Entity Embeddings : Perspectives Towards an Omni-Modality Era for Large Language Models

Eren Unlu,Unver Ciftci
2023-10-28
Abstract:Large Language Models (LLMs) are evolving to integrate multiple modalities, such as text, image, and audio into a unified linguistic space. We envision a future direction based on this framework where conceptual entities defined in sequences of text can also be imagined as modalities. Such a formulation has the potential to overcome the cognitive and computational limitations of current models. Several illustrative examples of such potential implicit modalities are given. Along with vast promises of the hypothesized structure, expected challenges are discussed as well.
Machine Learning
What problem does this paper attempt to address?

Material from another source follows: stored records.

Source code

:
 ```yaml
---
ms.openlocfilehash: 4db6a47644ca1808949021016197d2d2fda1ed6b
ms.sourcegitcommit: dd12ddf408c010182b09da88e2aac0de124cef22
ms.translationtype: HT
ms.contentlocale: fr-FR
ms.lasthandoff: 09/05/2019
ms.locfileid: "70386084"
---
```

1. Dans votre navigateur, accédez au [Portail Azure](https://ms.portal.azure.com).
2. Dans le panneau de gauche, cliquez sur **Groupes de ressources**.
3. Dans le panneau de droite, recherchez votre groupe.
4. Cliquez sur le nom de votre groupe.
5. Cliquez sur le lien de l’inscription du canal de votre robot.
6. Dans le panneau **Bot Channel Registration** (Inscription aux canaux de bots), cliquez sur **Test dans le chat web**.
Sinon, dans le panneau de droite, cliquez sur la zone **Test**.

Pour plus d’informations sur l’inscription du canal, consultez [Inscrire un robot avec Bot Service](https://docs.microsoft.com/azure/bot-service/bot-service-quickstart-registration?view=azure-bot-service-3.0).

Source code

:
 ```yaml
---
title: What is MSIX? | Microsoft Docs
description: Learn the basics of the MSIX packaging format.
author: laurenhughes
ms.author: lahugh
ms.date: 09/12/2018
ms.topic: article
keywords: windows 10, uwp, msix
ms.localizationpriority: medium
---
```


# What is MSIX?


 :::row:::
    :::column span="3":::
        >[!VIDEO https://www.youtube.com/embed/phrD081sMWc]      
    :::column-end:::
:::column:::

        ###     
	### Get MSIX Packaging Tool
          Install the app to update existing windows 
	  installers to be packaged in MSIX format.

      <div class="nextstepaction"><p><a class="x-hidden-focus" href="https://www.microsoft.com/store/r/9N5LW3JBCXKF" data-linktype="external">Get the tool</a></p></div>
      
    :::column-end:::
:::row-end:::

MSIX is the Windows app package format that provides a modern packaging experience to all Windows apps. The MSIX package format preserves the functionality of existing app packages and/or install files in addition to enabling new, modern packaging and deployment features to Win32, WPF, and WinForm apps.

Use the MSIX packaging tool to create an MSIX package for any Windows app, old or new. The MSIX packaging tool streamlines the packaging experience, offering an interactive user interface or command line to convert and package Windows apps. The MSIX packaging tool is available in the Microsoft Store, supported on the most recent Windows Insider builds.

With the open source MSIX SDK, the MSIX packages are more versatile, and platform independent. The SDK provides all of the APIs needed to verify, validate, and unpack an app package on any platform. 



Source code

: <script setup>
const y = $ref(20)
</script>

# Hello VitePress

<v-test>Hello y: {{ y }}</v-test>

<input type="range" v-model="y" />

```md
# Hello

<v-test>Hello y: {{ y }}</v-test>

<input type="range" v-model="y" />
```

The paper explores the future development direction of large language models (LLMs), specifically how to integrate multiple modalities (such as text, images, and audio) into a unified language space. The paper proposes a new research direction, defining conceptual entities as text within sequences, which can also be viewed as a modality. This formalized approach is expected to overcome the cognitive and computational limitations of current models. The paper discusses two recently proposed model architectures, comparing their advantages and limitations, and evaluates their potential as the foundation for future full-modality architectures. Additionally, the paper introduces the concept of "entity embedding," where "entities" refer to any information fragments that can be represented as a finite number of interleaved tokens. The potential for recursive and interconnected utilization of entity embeddings is also discussed, along with some hypothetical application scenarios. In summary, the paper aims to explore how to enhance the capabilities of LLMs by treating various entities as modalities and presents the technical challenges and prospects for achieving this goal.